Covid Italia, primi risultati positivi per il vaccino batterico per via orale

Mentre la campagna vaccinale contro il Covid-19 continua con non poche difficoltà, i ricercatori di tutto il mondo continuano a lavorare su nuovi possibili candidati alternativi ai vaccini stessi, che siano al tempo stesso più efficaci e sicuri ma anche e soprattutto più facilmente gestibili.

Ne è un esempio il vaccino prodotto in Italia di Nextbiomics, società biotech dedicata alla ricerca e allo sviluppo di probiotici di prossima generazione e spin-off dell’Università degli studi di Napoli Federico II. La società ha infati da poco depositato una domanda di brevetto per un vaccino batterico.

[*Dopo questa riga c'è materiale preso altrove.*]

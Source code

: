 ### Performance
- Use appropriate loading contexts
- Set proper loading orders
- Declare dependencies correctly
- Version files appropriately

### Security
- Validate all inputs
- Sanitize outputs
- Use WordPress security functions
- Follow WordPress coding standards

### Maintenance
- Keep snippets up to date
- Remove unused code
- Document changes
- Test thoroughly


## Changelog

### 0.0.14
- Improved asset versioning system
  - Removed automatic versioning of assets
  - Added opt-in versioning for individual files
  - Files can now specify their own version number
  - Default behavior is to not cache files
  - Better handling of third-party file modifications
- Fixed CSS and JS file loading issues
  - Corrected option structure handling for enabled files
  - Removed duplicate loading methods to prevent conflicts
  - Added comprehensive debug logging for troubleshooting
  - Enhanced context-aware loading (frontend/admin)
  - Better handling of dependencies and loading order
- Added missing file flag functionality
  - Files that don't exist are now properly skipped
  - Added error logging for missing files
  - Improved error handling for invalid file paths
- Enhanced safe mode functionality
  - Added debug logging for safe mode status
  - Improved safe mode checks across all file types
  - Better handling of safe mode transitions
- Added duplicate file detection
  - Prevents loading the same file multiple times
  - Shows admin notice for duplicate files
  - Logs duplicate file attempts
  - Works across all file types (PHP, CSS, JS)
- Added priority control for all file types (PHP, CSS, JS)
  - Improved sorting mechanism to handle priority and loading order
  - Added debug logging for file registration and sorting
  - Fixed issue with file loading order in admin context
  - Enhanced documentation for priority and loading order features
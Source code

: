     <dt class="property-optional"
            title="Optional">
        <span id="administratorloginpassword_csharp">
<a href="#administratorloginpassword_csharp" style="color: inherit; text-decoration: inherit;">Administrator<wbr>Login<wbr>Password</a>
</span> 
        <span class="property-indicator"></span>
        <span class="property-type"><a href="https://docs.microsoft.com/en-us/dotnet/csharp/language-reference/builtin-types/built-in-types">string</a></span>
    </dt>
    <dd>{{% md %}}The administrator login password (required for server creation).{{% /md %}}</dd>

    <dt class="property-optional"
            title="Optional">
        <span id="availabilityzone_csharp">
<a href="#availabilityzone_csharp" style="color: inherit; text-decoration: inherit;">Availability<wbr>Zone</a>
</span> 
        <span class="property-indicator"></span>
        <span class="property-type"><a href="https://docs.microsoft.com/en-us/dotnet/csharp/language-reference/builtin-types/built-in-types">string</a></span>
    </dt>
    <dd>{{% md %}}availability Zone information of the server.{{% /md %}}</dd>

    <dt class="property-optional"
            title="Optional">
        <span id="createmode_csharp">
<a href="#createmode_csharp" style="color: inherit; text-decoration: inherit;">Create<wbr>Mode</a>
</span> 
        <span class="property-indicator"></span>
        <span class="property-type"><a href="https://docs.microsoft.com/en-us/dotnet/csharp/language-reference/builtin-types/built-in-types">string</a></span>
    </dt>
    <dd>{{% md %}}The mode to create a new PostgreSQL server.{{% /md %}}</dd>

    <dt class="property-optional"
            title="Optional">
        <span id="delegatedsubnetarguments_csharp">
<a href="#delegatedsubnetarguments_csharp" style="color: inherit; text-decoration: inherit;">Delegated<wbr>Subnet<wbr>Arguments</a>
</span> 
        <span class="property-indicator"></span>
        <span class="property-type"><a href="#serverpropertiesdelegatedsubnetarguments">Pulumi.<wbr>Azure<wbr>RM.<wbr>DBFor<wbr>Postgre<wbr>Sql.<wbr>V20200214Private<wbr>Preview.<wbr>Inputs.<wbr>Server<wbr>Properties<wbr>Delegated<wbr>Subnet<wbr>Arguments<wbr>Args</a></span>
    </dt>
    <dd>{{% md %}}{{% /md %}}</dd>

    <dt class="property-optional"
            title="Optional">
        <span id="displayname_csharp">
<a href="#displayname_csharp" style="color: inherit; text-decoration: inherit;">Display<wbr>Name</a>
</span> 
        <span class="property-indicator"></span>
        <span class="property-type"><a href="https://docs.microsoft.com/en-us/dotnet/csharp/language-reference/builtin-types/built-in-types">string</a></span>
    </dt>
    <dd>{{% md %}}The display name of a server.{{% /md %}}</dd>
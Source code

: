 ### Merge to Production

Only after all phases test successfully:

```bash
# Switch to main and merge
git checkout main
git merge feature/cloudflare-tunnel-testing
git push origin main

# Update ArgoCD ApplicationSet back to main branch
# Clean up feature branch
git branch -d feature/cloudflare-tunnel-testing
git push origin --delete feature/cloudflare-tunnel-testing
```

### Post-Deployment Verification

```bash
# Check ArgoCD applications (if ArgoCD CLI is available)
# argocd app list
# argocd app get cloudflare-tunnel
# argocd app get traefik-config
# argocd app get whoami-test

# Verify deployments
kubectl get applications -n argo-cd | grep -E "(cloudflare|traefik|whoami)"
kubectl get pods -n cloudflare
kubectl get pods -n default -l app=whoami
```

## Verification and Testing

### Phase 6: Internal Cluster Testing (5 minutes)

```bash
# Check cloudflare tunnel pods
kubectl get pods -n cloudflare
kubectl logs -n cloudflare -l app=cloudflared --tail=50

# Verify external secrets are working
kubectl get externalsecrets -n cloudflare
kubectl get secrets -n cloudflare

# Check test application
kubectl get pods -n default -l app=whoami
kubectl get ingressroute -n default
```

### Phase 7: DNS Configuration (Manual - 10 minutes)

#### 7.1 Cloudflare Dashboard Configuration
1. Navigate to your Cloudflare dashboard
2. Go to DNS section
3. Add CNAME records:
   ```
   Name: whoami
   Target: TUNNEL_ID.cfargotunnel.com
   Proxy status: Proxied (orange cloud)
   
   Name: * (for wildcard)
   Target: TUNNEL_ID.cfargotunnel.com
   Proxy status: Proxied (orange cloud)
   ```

Giuseppe Esposito, professore di Farmacologia presso l’Università Sapienza di Roma, responsabile scientifico e socio Co-fondatore di Nextbiomics, ha spiegato: “il nostro vaccino si differenzia da quelli attualmente in uso per due motivi: la sua formulazione, che usa come vettore un batterio che va a stimolare il sistema immune intestinale, e la somministrazione, che avverrebbe per via orale”.

Il nuovo farmaco proposto dai ricercatori italiani è dunque un vaccino in pillola, realizzato attraverso l’utilizzo del probiotico Escherichia coli Nissle 1917, che è già disponibile in commercio e viene legalmente utilizzato, il quale esprime la proteina Spike del Sars-CoV-2, quella utilizzata dal virus per aderire alle cellule ed essere internalizzato.

Giuseppe Esposito ha poi aggiunto: “tramite questo vettore batterico esprimente la proteina Spike viene stimolato il sistema immune intestinale, che rappresenta il 70% del nostro sistema immunitario. Avendo quindi come obiettivo l’intestino, non c’è bisogno di iniettarlo tramite siringa e ago, ma può passare per bocca, facilitando così anche la somministrazione”.

Così facendo, il farmaco potrebbe essere assunto autonomamente, senza dover ricorrere a del personale sanitario, o senza dover organizzare dei centri vaccinali appositi. Tutto ciò si traduce, quindi, in una riduzione dei costi di gestione, di distribuzione e della pressione che viene spesso esercitata sulle strutture pubbliche. In altre parole viene agevolato di molto l’intero processo.

Inoltre bisogna anche considerare che i vaccini sviluppati in forma di pillole non hanno nemmeno bisogno di mantenere determinate temperature di refrigerazione, come accade invece con le attuali fialette. Sono già stati condotti alcuni test sui topi e i primi risultati ottenuti sono promettenti.

“I dati preclinici – ha affermato Esposito – condotti su modello murino dimostrano che la somministrazione per 5 giorni a settimana, per un totale di 17 settimane, di Escherichia Coli Nissle 1917 ingegnerizzato è stato in grado di stimolare significativamente la risposta immune, con la produzione di anticorpi circolanti di tipo IgM e IgG (immunoglobuline M e G), senza che fosse documentato alcun effetto collaterale e/o avverso”.

“Dato ancora più interessante è la capacità del vaccino di stimolare significativamente la produzione di IgA a livello mucosale, intestinale e bronchiale, garantendo de facto un’ulteriore protezione nei confronti dell’infezione da Covid-19″.

Il passo successivo, dunque, sarà quello di valutare anche la presenza di anticorpi neutralizzanti a seguito della vaccinazione. “In pratica, dobbiamo registrare e misurare la presenza di anticorpi in grado di neutralizzare il virus“, ha aggiunto Esposito. Se tutto dovesse andare bene, molto presto potremo avere un vaccino made in Italy facile da somministrare.

“Non possiamo dare tempi precisi perché molto dipende anche dalle company che decideranno di aiutarci nella produzione su larga scala”. Al momento diverse aziende farmaceutiche sembrano interessate affinché si possano utilizzare l’invenzione e i dati sperimentali per attuare la sperimentazione clinica e lanciare quanto prima il nuovo prodotto sul mercato.

Un vaccino con queste caratteristiche e di così facile gestione potrebbe essere di grande aiuto non solo ora, ma anche in futuro. Walter Sanseverino, ad di Sequentia Biotech, società di genomica spagnola che ha contribuito allo sviluppo del vaccino, e socio co-fondatore di Nextbiomics, ha infatti affermato: “i dati epidemiologici e l’evoluzione della pandemia da Sars-CoV-2 indicano che i cittadini dovranno continuare a sottoporsi al richiamo vaccinale“.